Por mais complexo que possa parecer, tudo isso repercute no pensamento e nos humores de Descartes. De uma forma simples, nós vemos o conceito de Estidade operando já na página 6, numa série de "issos": "Nunca viu isso aí e pensou que não era nada". Pois bem, "aí" é o nome indígena do bicho preguiça e também é advérbio que comunica a idéia de lugar, de espaço geométrico. "Isso" remete ao hace de Occam, a todos os seres individuais e particulares que existem na natureza e que podem ser manipulados pela experiência livre do homem, através dos sentidos. Aqui Occam se choca com Descartes, porque para o francês o pensamento é autônomo e não depende dos sentidos.
Portanto, Leminski instaura uma perturbadora locução histórico-filosófica, porque, em última análise, Cartesius afirma que este aí que se oferece à experiência dos sentidos seja nada. Assim, o fato de Occam contradizer e enlouquecer o texto e a fala de Descartes, é resultado de seu projeto estratégico de minar conceitualmente as regiões do Catatau.

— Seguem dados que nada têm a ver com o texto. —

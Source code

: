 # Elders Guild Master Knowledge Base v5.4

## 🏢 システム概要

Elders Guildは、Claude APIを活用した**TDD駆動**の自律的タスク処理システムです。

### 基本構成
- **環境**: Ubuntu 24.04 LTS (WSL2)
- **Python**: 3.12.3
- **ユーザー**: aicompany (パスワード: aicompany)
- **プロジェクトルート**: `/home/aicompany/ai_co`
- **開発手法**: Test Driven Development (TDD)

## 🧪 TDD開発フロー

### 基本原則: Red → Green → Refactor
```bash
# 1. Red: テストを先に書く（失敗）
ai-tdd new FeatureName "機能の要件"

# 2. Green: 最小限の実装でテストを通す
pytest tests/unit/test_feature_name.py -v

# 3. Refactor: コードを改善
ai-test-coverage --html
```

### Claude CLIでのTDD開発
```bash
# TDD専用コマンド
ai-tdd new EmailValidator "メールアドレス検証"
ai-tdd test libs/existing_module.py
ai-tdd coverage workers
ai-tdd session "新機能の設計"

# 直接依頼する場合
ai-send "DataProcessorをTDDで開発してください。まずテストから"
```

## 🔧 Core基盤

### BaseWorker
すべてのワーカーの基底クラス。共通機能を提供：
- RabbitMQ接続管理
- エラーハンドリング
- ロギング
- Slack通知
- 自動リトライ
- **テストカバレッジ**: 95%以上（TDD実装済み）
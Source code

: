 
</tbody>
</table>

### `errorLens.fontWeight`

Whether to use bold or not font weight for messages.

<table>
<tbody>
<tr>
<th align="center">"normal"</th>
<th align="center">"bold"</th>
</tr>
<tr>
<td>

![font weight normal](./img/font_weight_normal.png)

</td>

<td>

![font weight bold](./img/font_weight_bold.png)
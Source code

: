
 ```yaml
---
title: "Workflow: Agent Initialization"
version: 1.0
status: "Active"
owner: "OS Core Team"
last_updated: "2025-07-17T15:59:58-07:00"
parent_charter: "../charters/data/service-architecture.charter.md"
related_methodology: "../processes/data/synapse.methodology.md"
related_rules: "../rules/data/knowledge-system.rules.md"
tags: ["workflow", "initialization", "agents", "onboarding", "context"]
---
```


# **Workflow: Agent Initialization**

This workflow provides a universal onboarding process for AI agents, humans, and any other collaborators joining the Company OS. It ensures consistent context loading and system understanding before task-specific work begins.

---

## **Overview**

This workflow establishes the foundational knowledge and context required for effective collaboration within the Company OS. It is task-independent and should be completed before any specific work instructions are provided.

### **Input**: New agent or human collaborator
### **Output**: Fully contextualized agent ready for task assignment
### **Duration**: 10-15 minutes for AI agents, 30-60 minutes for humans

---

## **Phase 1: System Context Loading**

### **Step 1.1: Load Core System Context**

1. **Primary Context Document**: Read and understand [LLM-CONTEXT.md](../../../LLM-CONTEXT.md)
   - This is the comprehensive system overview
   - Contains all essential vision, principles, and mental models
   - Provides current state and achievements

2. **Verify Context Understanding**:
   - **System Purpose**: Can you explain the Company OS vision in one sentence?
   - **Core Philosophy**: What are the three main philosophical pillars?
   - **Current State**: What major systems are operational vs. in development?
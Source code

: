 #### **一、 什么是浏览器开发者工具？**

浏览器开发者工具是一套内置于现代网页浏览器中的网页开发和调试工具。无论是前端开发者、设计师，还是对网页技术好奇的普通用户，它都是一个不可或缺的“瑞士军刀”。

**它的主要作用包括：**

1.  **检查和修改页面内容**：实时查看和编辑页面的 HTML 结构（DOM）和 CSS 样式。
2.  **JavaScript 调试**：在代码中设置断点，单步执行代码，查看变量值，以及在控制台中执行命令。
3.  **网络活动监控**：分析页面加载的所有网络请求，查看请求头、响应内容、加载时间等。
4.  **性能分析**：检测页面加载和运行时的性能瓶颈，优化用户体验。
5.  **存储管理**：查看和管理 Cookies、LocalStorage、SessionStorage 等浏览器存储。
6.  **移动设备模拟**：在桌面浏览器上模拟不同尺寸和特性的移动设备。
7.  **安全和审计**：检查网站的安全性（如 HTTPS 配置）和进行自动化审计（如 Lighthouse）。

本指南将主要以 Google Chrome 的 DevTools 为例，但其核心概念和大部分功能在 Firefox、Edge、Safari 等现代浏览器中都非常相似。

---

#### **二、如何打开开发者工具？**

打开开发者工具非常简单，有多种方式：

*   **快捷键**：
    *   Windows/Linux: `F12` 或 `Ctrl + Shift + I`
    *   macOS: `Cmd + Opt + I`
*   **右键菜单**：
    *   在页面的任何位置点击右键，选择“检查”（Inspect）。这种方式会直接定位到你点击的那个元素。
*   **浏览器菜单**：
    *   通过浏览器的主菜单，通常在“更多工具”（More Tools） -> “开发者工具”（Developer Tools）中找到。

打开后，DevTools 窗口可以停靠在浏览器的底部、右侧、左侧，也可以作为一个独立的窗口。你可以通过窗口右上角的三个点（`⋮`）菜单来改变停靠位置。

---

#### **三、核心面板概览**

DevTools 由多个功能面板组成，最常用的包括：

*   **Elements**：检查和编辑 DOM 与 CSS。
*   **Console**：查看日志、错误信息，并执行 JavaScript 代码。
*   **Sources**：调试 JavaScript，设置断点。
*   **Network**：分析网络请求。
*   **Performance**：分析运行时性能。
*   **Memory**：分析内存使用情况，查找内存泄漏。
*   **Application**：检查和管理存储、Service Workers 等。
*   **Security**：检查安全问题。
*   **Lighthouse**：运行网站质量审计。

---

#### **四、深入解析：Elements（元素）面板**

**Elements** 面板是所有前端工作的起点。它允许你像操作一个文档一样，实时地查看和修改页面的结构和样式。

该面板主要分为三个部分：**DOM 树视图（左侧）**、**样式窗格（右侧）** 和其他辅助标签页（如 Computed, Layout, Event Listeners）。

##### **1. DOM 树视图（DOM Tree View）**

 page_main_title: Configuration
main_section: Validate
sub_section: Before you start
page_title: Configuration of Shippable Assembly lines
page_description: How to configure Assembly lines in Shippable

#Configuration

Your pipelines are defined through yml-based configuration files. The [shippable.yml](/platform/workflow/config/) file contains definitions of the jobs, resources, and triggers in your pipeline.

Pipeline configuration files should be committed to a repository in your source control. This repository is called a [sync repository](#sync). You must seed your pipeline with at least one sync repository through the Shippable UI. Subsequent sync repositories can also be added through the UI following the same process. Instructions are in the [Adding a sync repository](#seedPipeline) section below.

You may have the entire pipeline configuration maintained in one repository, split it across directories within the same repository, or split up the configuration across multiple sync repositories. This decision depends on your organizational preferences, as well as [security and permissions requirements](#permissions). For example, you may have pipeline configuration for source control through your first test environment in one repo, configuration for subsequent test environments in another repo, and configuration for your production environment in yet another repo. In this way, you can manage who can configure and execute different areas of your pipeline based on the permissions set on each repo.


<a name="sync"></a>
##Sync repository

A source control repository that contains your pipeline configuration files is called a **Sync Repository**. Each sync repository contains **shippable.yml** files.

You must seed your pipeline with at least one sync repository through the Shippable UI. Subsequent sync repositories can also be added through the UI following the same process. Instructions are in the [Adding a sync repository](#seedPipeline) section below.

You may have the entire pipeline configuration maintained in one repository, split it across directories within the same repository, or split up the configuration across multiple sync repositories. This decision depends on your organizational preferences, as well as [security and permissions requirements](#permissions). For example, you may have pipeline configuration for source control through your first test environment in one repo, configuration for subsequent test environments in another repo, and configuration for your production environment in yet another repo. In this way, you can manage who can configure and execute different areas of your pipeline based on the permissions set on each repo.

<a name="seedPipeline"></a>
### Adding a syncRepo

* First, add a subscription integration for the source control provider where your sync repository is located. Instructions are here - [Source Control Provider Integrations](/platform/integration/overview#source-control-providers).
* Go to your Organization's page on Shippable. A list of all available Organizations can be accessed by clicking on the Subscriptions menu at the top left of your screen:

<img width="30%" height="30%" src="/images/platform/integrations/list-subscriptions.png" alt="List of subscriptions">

Já que o monstro Occam se manterá escondido entre a "Sala da Realidade" (p. 47) e o "Gabinete de Evidenciação" (p. 125), de onde sairá para que seus homens tomem posição definitivamente contra Cartesius na página 194.


Maurício Arruda Mendonça - OccaM, maio de 1996, p. 3

 

Maurício Arruda Mendonça, poeta, tradutor e ensaísta, é autor do livro de poemas Eu caminhava assim tão distraído (Sette Letras, 1997) e traduziu com Rodrigo Garcia Lopes Sylvia Plath - poemas (Iluminuras, 1991) e Iluminuras (gravuras coloridas) de Arthur Rimbaud (Iluminuras, 1994).

 

*OBS.: Publicado no jornal OccaM, maio de 1996, p. 3.